"But I don’t want to go to bed. Why does Jimmy get to
stay up later? It’s not fair. Just let me watch this show. It’s my favorite!
It’s a special! I always have to miss it and everyone else watches it! Nobody
else in the fourth grade has to be in bed by 8:00. Can I have a drink? A cookie?
A hug? One more story? Pleeease. Where’s my stuffed rabbit. You know I can’t
sleep without my stuffed rabbit. I WANT MY RABBIT!"
Would someone please explain to me why it is that kids resist
going to bed early when their parents are dying for it? Worn out from a busy
day, kids seem to wind up just when parents are winding down. Instead of being a
cozy time of settling down, bedtime too often becomes a struggle.
Hang in there! Establishing and maintaining a bedtime routine
is worth the struggle. There is so much good learning that can go on during
the hour before lights out that it really shouldn’t be missed.
First and foremost, bedtime is a daily opportunity to build and
nurture your relationship with your child. There’s something about a quiet
darkened room that invites conversation.

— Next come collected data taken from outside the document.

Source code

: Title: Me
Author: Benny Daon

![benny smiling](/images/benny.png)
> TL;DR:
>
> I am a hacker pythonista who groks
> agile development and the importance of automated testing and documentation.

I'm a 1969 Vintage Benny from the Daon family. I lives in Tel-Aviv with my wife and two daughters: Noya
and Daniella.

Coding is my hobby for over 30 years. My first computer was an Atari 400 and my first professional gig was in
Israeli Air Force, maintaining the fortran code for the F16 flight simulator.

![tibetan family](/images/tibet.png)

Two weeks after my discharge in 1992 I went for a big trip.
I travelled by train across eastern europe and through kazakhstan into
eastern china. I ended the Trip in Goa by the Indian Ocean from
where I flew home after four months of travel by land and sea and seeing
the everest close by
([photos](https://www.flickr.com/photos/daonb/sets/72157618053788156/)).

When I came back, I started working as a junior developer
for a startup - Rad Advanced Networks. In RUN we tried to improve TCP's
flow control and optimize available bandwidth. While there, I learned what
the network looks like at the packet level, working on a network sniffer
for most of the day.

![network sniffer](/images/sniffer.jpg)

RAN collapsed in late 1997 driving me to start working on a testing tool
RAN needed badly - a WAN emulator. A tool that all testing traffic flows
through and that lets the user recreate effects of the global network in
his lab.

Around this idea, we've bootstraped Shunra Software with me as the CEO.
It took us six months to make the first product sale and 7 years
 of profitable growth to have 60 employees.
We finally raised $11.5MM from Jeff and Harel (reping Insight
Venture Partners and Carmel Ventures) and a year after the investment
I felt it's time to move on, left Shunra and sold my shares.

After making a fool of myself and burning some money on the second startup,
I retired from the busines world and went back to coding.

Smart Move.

This is a time to take stock, to
snuggle, to talk about some of the important things that your child is thinking
about. When children know that bedtime is a time when you give a few minutes of
undivided attention, they often save up their most sensitive questions for
sharing. Yes, sometimes they’ll use it to hang onto you when you really want
to get to your own projects or the newspaper. Calmly set some limits and carry
on. This is the real stuff of parenting -- building your child’s sense of
personal value, answering the big questions, teaching your values through
stories and talk.
Repetition and structure help children feel safe. Bedtime
declares that the day is over. When you are loving and firm about when it is
time for bed, you are building your children’s confidence in their world.
Repetition for young children is comforting (Ever wonder why they want the same
story over and over?). The repetition of the getting ready for bed routine
(getting into pjs, brushing teeth, a drink of water, a story, a hug, goodnight—or
whatever) lets your child know what to expect and helps him or her feel secure.

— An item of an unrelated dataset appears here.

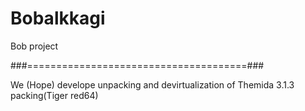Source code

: # Bobalkkagi
Bob project

###======================================###

We (Hope) develope unpacking and devirtualization of Themida 3.1.3 packing(Tiger red64)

An important part of being independent is having the skills to
settle yourself down when you are tired or stressed. Bedtime routines
help children learn to transition from the busy activity of the day to settling
down for sleep. Bedtime is a time to teach children how to soothe themselves and
how to relax. Help them learn a few relaxation tricks like tensing and releasing
muscles or thinking about a favorite place. This is a gift they’ll use
forever.
Bedtime connected to story time puts a love of language deep
inside a person. Try to read aloud to your child every evening (or at least two
out of three). Don’t quit when kids can read on their own. They’ll do plenty
of that in school and out. Keep reading aloud as part of the bedtime routine
right up to the teen years. It will help you stay connected in a positive way
during what can be a prickly time.
Like everything else about family life, the goal isn’t to be
perfect around bedtime routines. You won’t be. Bedtime is often anything but
the relaxed calm ending to the day we’d like it to be. But it is important for
both parents and children to have a sense of what is supposed to happen and to
pull it off more often than not. When you do, you add a significant measure of
emotional strength to your children and your family.
In summary, to make bed time a cozy time:
- Make it a priority to establish and maintain a bedtime routine from the
time your children are toddlers.
- Remember that repetition and structure help children feel safe.